Victoria McEvoy hopped on a 7:56 p.m. train out of New Haven, expecting to be in Grand Central Station by 10 p.m. Over two hours later, she was still on an unmoving train—just like every other Metro-North rider in New York and Connecticut.
All Metro-North trains were at “a standstill” on all lines, due to “system-wide signal problems,” according to a notice posted on the Metro-North website at 9:10 p.m.
“All trains are at a standstill until the railroad can troubleshoot the computers in its Operations Control Center to identify the problem,” read a brief announcement.
At 9:48 p.m., Metro-North announced service had been restored, but that passengers should expect “significant residual delays.”
McEvoy said her train started moving at just after 10:10 p.m.
Metro-North officials couldn’t be reached for comment.
McEvoy, speaking by phone at about 9:30 p.m. from a Metro-North car on the tracks outside Union Station, said she and her sister, visiting from St. Louis, got on the train at 7:45 p.m., expecting the train to leave at 7:56 p.m.
At around 8, when the train still wasn’t moving, McEvoy said to her sister, “This doesn’t happen.”
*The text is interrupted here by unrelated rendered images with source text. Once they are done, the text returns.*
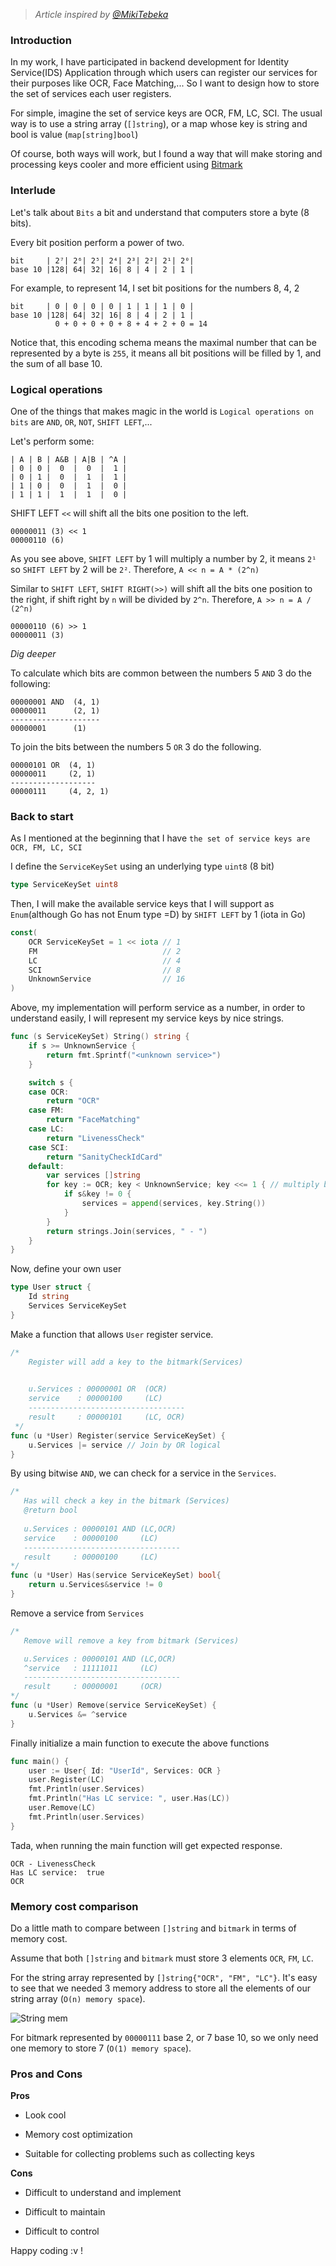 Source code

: [comment]: <> (Optimization using Bitmask)
[Comment]: <> (optimise,bit)

> *Article inspired by [@MikiTebeka](https://www.ardanlabs.com/blog/2021/04/using-bitmasks-in-go.html)*

### Introduction

In my work, I have participated in backend development for Identity Service(IDS) Application 
through which users can register our services for their purposes like OCR, Face Matching,...
So I want to design how to store the set of services each user registers.

For simple, imagine the set of service keys are OCR, FM, LC, SCI. The usual way is to use a string array (`[]string`),
or a map whose key is string and bool is value (`map[string]bool`)

Of course, both ways will work, but I found a way that will make storing and processing keys
cooler and more efficient using [Bitmark](https://en.wikipedia.org/wiki/Mask_(computing))

### Interlude

Let's talk about `Bits` a bit and understand that computers store a byte (8 bits).

Every bit position perform a power of two.

```text
bit     | 2⁷| 2⁶| 2⁵| 2⁴| 2³| 2²| 2¹| 2⁰|
base 10 |128| 64| 32| 16| 8 | 4 | 2 | 1 |
```

For example, to represent 14, I set bit positions for the numbers 8, 4, 2

```text
bit     | 0 | 0 | 0 | 0 | 1 | 1 | 1 | 0 |
base 10 |128| 64| 32| 16| 8 | 4 | 2 | 1 |
          0 + 0 + 0 + 0 + 8 + 4 + 2 + 0 = 14
```

Notice that, this encoding schema means the maximal number that can be represented by a byte is `255`, 
it means all bit positions will be filled by 1, and the sum of all base 10.

### Logical operations

One of the things that makes magic in the world is `Logical operations on bits` are `AND`, `OR`, `NOT`, `SHIFT LEFT`,...

Let's perform some:

```text
| A | B | A&B | A|B | ^A |
| 0 | 0 |  0  |  0  |  1 |
| 0 | 1 |  0  |  1  |  1 |
| 1 | 0 |  0  |  1  |  0 |
| 1 | 1 |  1  |  1  |  0 |
```

SHIFT LEFT `<<` will shift all the bits one position to the left.

```text
00000011 (3) << 1
00000110 (6)
```

As you see above, `SHIFT LEFT` by 1 will multiply a number by 2, it means `2¹` 
so `SHIFT LEFT` by 2 will be `2²`. Therefore, `A << n = A * (2^n)` 

Similar to `SHIFT LEFT`, `SHIFT RIGHT(>>)` will shift all the bits one position to the right, if shift right by 
`n` will be divided by `2^n`. Therefore, `A >> n = A / (2^n)`

```text
00000110 (6) >> 1
00000011 (3) 
```

*Dig deeper*

To calculate which bits are common between the numbers 5 `AND` 3 do the following:

```text
00000001 AND  (4, 1)
00000011      (2, 1)
--------------------
00000001      (1)
```

To join the bits between the numbers 5 `OR` 3 do the following.

```text
00000101 OR  (4, 1)
00000011     (2, 1)
-------------------
00000111     (4, 2, 1)
```

### Back to start

As I mentioned at the beginning that I have `the set of service keys are OCR, FM, LC, SCI`

I define the `ServiceKeySet` using an underlying type `uint8` (8 bit) 

```go
type ServiceKeySet uint8
```

Then, I will make the available service keys that I will support as `Enum`(although Go has not Enum type =D) by `SHIFT LEFT` by 1 (iota in Go)
```go
const(
	OCR ServiceKeySet = 1 << iota // 1
	FM                            // 2
	LC                            // 4  
	SCI                           // 8
	UnknownService                // 16 
)
```

Above, my implementation will perform service as a number, in order to understand easily, I will represent my service keys by nice strings.
```go
func (s ServiceKeySet) String() string {
	if s >= UnknownService {
        return fmt.Sprintf("<unknown service>")
    }

    switch s {
    case OCR:
        return "OCR"
    case FM:
        return "FaceMatching"
    case LC:
        return "LivenessCheck"
    case SCI:
    	return "SanityCheckIdCard"
    default:
        var services []string
        for key := OCR; key < UnknownService; key <<= 1 { // multiply by 2 each loop
            if s&key != 0 {
                services = append(services, key.String())
            }
        }
        return strings.Join(services, " - ")	
    }
}
```

Now, define your own user
```go
type User struct {
	Id string
	Services ServiceKeySet
}
```

Make a function that allows `User` register service.
```go
/*
    Register will add a key to the bitmark(Services)

 
    u.Services : 00000001 OR  (OCR)
    service    : 00000100     (LC)
    -----------------------------------
    result     : 00000101     (LC, OCR)
 */
func (u *User) Register(service ServiceKeySet) {
    u.Services |= service // Join by OR logical
}
```

By using bitwise `AND`, we can check for a service in the `Services`.
```go
/*
   Has will check a key in the bitmark (Services)
   @return bool
 
   u.Services : 00000101 AND (LC,OCR)
   service    : 00000100     (LC)
   -----------------------------------
   result     : 00000100     (LC)
*/
func (u *User) Has(service ServiceKeySet) bool{
	return u.Services&service != 0
}
```

Remove a service from `Services`
```go
/*
   Remove will remove a key from bitmark (Services)

   u.Services : 00000101 AND (LC,OCR)
   ^service   : 11111011     (LC)
   -----------------------------------
   result     : 00000001     (OCR)
*/
func (u *User) Remove(service ServiceKeySet) {
    u.Services &= ^service
}
```

Finally initialize a main function to execute the above functions
```go
func main() {
	user := User{ Id: "UserId", Services: OCR }
	user.Register(LC)
	fmt.Println(user.Services)
	fmt.Println("Has LC service: ", user.Has(LC))
	user.Remove(LC)
	fmt.Println(user.Services)
}
```

Tada, when running the main function will get expected response.
```
OCR - LivenessCheck
Has LC service:  true
OCR
```

### Memory cost comparison

Do a little math to compare between `[]string` and `bitmark` in terms of memory cost.

Assume that both `[]string` and `bitmark` must store 3 elements `OCR`, `FM`, `LC`.

For the string array represented by `[]string{"OCR", "FM", "LC"}`. It's easy to see that we
needed 3 memory address to store all the elements of our string array (`O(n) memory space`).

![String mem](../../../../../images/2021-05-22-bitmark/dsf.png)

For bitmark represented by `00000111` base 2, or 7 base 10, so we only need one memory to store 7 (`O(1) memory space`).

### Pros and Cons

**Pros**

- Look cool

+ Memory cost optimization

* Suitable for collecting problems such as collecting keys

**Cons**

- Difficult to understand and implement

* Difficult to maintain

+ Difficult to control

Happy coding :v !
Ten minutes later, an announcement came over the loudspeaker, offering no information other than that the train would move when an unidentified problem was resolved. Ten minutes later, the same message. And again, 10 minutes later.
“We’re looking at each other, like, ‘Really?’” McEvoy said.
She said a conductor eventually informed her that all trains in New York and Connecticut had been stopped by a computer glitch.
McEvoy, who lives in New Haven, said some people had gotten off the train, but she was staying on because she needed to get to New York for a work obligation. She said she didn’t want to miss the train when it finally starts to move. “We need to get to New York tonight.”
“Quite a few people are staying on,” McEvoy said. “There are a lot of full seats in this car. I would say most people are hanging in.”
She said people were “working on their devices” or reading or talking on the phone.
McEvoy said she hadn’t been able to learn anything more about the malfunction. “Some time in that 7 o’clock hour something went dreadfully wrong.”
Just before 10 p.m., after Metro-North’s announcement that service had been restored, McEvoy said her train hadn’t moved.
“The proof is in the moving train, and we’re not getting that,” she said.
At 10:13 p.m., McEvoy said the train was on its way. “We are apparently in motion and hopefully we’ll stay that way.”